Портрет Высоцкого — на голой,
в квартире долговской, стене...
А я — как выеденный, полый.
И стал доступен сатане.
Поэтическое поле сузилось до мертвой зоны между кухонным столом и подоконником дома в Долгове. Поддавшись сатане телом, Славутинский каким-то чудом сохранил абсолютную неспособность лицемерить и — с нею вместе — редкую способность признать, что не понимает смысла того, что происходит в России. Так, об итогах первого постсоветского периода поэту сказать нечего, и он передает полномочия на ответ сделавшемуся “старшим” пятилетнему сыну.

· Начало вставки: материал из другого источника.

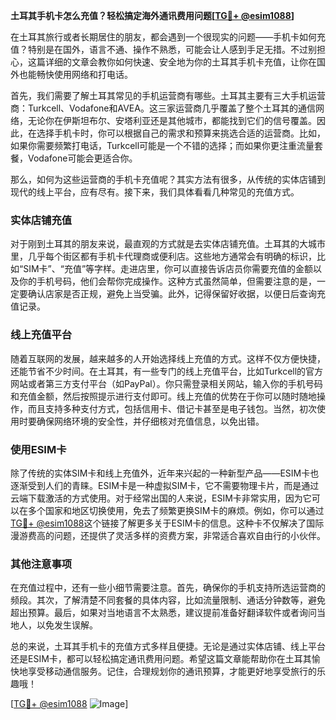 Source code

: **土耳其手机卡怎么充值？轻松搞定海外通讯费用问题[[TG💪+ @esim1088](https://t.me/s/esim1088)]**

在土耳其旅行或者长期居住的朋友，都会遇到一个很现实的问题——手机卡如何充值？特别是在国外，语言不通、操作不熟悉，可能会让人感到手足无措。不过别担心，这篇详细的文章会教你如何快速、安全地为你的土耳其手机卡充值，让你在国外也能畅快使用网络和打电话。

首先，我们需要了解土耳其常见的手机运营商有哪些。土耳其主要有三大手机运营商：Turkcell、Vodafone和AVEA。这三家运营商几乎覆盖了整个土耳其的通信网络，无论你在伊斯坦布尔、安塔利亚还是其他城市，都能找到它们的信号覆盖。因此，在选择手机卡时，你可以根据自己的需求和预算来挑选合适的运营商。比如，如果你需要频繁打电话，Turkcell可能是一个不错的选择；而如果你更注重流量套餐，Vodafone可能会更适合你。

那么，如何为这些运营商的手机卡充值呢？其实方法有很多，从传统的实体店铺到现代的线上平台，应有尽有。接下来，我们具体看看几种常见的充值方式。

### 实体店铺充值

对于刚到土耳其的朋友来说，最直观的方式就是去实体店铺充值。土耳其的大城市里，几乎每个街区都有手机卡代理商或便利店。这些地方通常会有明确的标识，比如“SIM卡”、“充值”等字样。走进店里，你可以直接告诉店员你需要充值的金额以及你的手机号码，他们会帮你完成操作。这种方式虽然简单，但需要注意的是，一定要确认店家是否正规，避免上当受骗。此外，记得保留好收据，以便日后查询充值记录。

### 线上充值平台

随着互联网的发展，越来越多的人开始选择线上充值的方式。这样不仅方便快捷，还能节省不少时间。在土耳其，有一些专门的线上充值平台，比如Turkcell的官方网站或者第三方支付平台（如PayPal）。你只需登录相关网站，输入你的手机号码和充值金额，然后按照提示进行支付即可。线上充值的优势在于你可以随时随地操作，而且支持多种支付方式，包括信用卡、借记卡甚至是电子钱包。当然，初次使用时要确保网络环境的安全性，并仔细核对充值信息，以免出错。

### 使用ESIM卡

除了传统的实体SIM卡和线上充值外，近年来兴起的一种新型产品——ESIM卡也逐渐受到人们的青睐。ESIM卡是一种虚拟SIM卡，它不需要物理卡片，而是通过云端下载激活的方式使用。对于经常出国的人来说，ESIM卡非常实用，因为它可以在多个国家和地区切换使用，免去了频繁更换SIM卡的麻烦。例如，你可以通过[TG💪+ @esim1088](https://t.me/s/esim1088)这个链接了解更多关于ESIM卡的信息。这种卡不仅解决了国际漫游费高的问题，还提供了灵活多样的资费方案，非常适合喜欢自由行的小伙伴。

### 其他注意事项

在充值过程中，还有一些小细节需要注意。首先，确保你的手机支持所选运营商的频段。其次，了解清楚不同套餐的具体内容，比如流量限制、通话分钟数等，避免超出预算。最后，如果对当地语言不太熟悉，建议提前准备好翻译软件或者询问当地人，以免发生误解。

总的来说，土耳其手机卡的充值方式多样且便捷。无论是通过实体店铺、线上平台还是ESIM卡，都可以轻松搞定通讯费用问题。希望这篇文章能帮助你在土耳其愉快地享受移动通信服务。记住，合理规划你的通讯预算，才能更好地享受旅行的乐趣哦！

[[TG💪+ @esim1088](https://t.me/s/esim1088) ![Image](https://i.postimg.cc/4NQfJmqS/Snipaste-2025-05-13-00-14-12.png)] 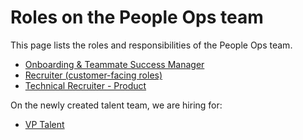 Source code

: # Roles on the People Ops team

This page lists the roles and responsibilities of the People Ops team.

- [Onboarding & Teammate Success Manager](onboarding_teammate_success_manager.md)
- [Recruiter (customer-facing roles)](recruiter_customer_facing.md)
- [Technical Recruiter - Product](technical_recruiter_product.md)

On the newly created talent team, we are hiring for:

- [VP Talent](../../talent/vp_talent.md)
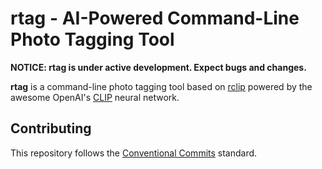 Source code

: # rtag - AI-Powered Command-Line Photo Tagging Tool

**NOTICE: rtag is under active development. Expect bugs and changes.**

**rtag** is a command-line photo tagging tool based on [rclip](https://github.com/yurijmikhalevich/rclip) powered by the awesome OpenAI's [CLIP](https://github.com/openai/CLIP) neural network.

## Contributing

This repository follows the [Conventional Commits](https://www.conventionalcommits.org/en/v1.0.0/) standard.
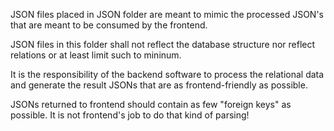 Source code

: JSON files placed in JSON folder are meant to mimic the processed JSON's that are meant to be consumed by the frontend.

JSON files in this folder shall not reflect the database structure nor reflect relations or at least limit such to mininum.

It is the responsibility of the backend software to process the relational data and generate the result JSONs that are as frontend-friendly as possible.

JSONs returned to frontend should contain as few "foreign keys" as possible. It is not frontend's job to do that kind of parsing!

В твои пять лет вместилось это.
Что впереди? Что завтра, сын?
Кончина тьмы? Начало света
И встреча с отроком босым?
Что за пять лет тысячелетья
Еще случится на Руси?
Что скажут звездные соцветья?
Что скажет служба Би-би-си?
Начав в 1970-х стихотворной отповедью старшему поколению за молчание и потворство злу, Славутинский из последних сил держится за “искренность в литературе” и уже в этой точке, коротко подмигнув саркастичной музе семидесятых, окончательно порывает связь с новой эпохой: “Я выбрал Русь берложную / и храмовую Русь — / и Божью, и безбожную. / Но даже не берусь / судить, кому — вольготная / у нас житуха здесь. / Такая подноготная, / что лучше и не лезть”.